O Presidente do México, Andrés Manuel López Obrador, foi à província do Iucatão fazer um pedido de desculpas inédito aos maias pelos abusos sofridos durante a história, algo que até agora nenhum outro dirigente máximo do país tinha feito.

“Aqui, por um imperativo de ética de Governo, mas também por convicção própria, pedimos as mais sinceras desculpas ao povo maia”, disse López Obrador no seu discurso, mencionando “os abusos terríveis cometidos por particulares e autoridades nacionais e estrangeiras na conquista durante os três séculos de domínio colonial, e nos dois séculos do México independente”.

Como se previa, López Obrador focou-se na Guerra das Castas, entre 1847 e 1901, numa altura em que o México já era independente e em que governos tanto conservadores como liberais massacraram povos indígenas. Neste período, os maias dividiram-se e estiveram de ambos os lados da barricada, diz o diário espanhol El País.
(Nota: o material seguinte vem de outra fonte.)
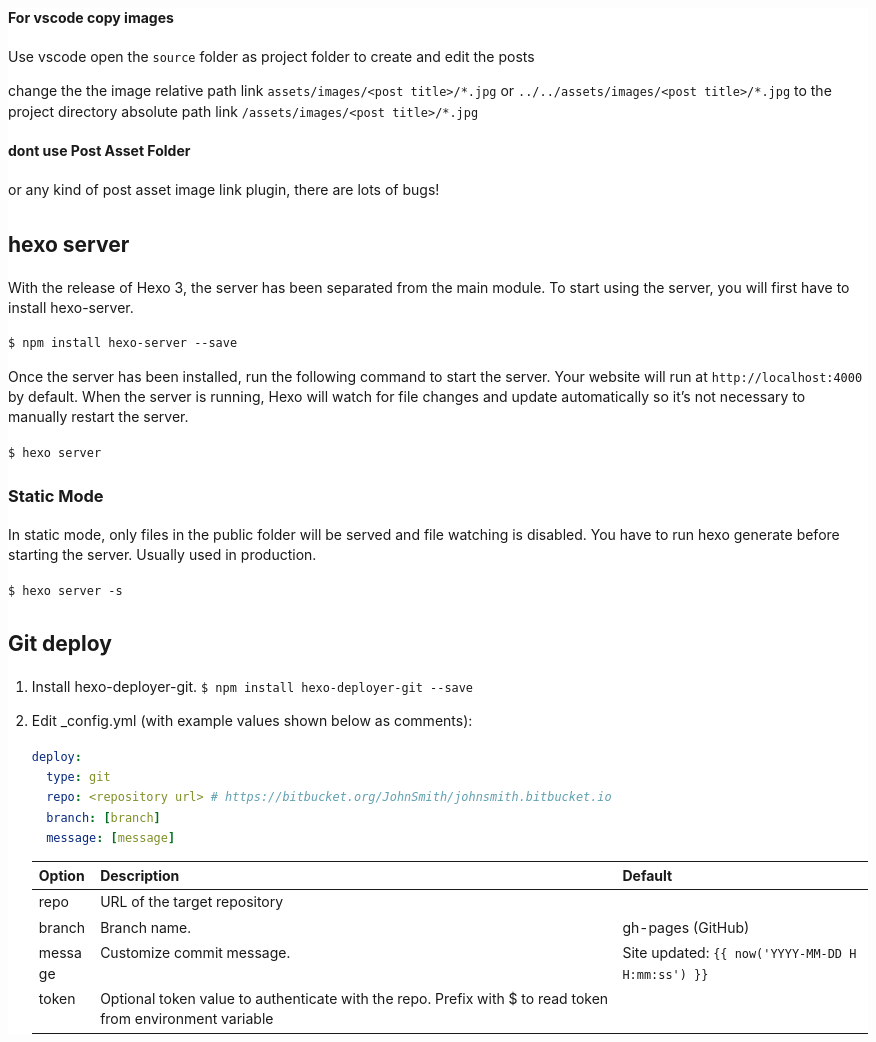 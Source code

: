 #### For vscode copy images

Use vscode open the `source` folder as project folder to create and edit the posts

change the the image relative path link
`assets/images/<post title>/*.jpg`
or
`../../assets/images/<post title>/*.jpg`
to the project directory absolute path link
`/assets/images/<post title>/*.jpg`

#### dont use Post Asset Folder

or any kind of post asset image link plugin, there are lots of bugs!

## hexo server

With the release of Hexo 3, the server has been separated from the main module. To start using the server, you will first have to install hexo-server.

`$ npm install hexo-server --save`

Once the server has been installed, run the following command to start the server. Your website will run at `http://localhost:4000` by default. When the server is running, Hexo will watch for file changes and update automatically so it’s not necessary to manually restart the server.

`$ hexo server`

### Static Mode

In static mode, only files in the public folder will be served and file watching is disabled. You have to run hexo generate before starting the server. Usually used in production.

`$ hexo server -s`

## Git deploy

1. Install hexo-deployer-git.
   `$ npm install hexo-deployer-git --save`

2. Edit _config.yml (with example values shown below as comments):

   ```yml
   deploy:
     type: git
     repo: <repository url> # https://bitbucket.org/JohnSmith/johnsmith.bitbucket.io
     branch: [branch]
     message: [message]
   ```

   | Option  | Description                                                                                               | Default                                          |
   | ------- | --------------------------------------------------------------------------------------------------------- | ------------------------------------------------ |
   | repo    | URL of the target repository                                                                              |                                                  |
   | branch  | Branch name.                                                                                              | gh-pages (GitHub)                                |
   | message | Customize commit message.                                                                                 | Site updated: `{{ now('YYYY-MM-DD HH:mm:ss') }}` |
   | token   | Optional token value to authenticate with the repo. Prefix with $ to read token from environment variable |                                                  |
O Presidente mexicano citou mesmo editorais antigos do jornal El Universal (que critica com frequência nas suas conferências de imprensa) onde se falava da escravatura como “um mal necessário, pois é uma forma de progresso económico”.

O principal destaque, contudo, foi dado à violência cometida às ordens de Porfirio Díaz, o general que governou o país durante três décadas, entre finais do século XIX e inícios do XX, inimigo de López Obrador da história política do México.

“Como durante o recente período neoliberal, durante o porfiriato, aprovaram-se as piores leis da colonização e ocorreram os piores massacres”, afirmou. Era, acima de tudo, por Porfirio Díaz que o actual chefe de Estado queria pedir perdão.

Por comparação, sublinhou López Obrador, “agora há liberdades” e “há sobretudo toda uma nova vontade de fazer justiça para o povo, como nos tempos da revolução mexicana”, justificando assim a sua presença no Museu da Guerra das Castas.

O discurso bilingue – com tradução para maia – não chegou para abafar o som dos protestos que se realizaram no exterior do museu. “Se estivesse vivo, [o líder rebelde maia] Jacinto Pat teria vergonha de todo este acto!”, gritou um jovem manifestante, denunciando, como outros, mais um gesto de oportunismo político do que um pedido sincero de desculpas. “Porque não se está a pedir perdão aos maias nem aos jovens que foram abandonados.”

Muitos maias notam que este pedido de desculpa – pelos erros de outros – acontece ao mesmo tempo que López Obrador não abandona o seu megaprojecto Comboio Maia, contra a vontade de muitas comunidades indígenas e dos ambientalistas. Aliás, presentes na cerimónia estiveram os governadores dos cinco estados do Sul, incluindo o Iucatão, por onde passa o projecto que visa atrair o turismo.

Horas antes, López Obrador visitara as ruínas maias de Chicanná para “supervisionar a construção do Comboio Maia, 1500 quilómetros de vias-férreas”.

Este foi um dos 15 eventos planeados para assinar os 500 anos na queda de Tenochtitlán, capital do império asteca e hoje Cidade do México, e os 200 da independência, e o primeiro dos três destinados a pedir perdão a diferentes comunidades.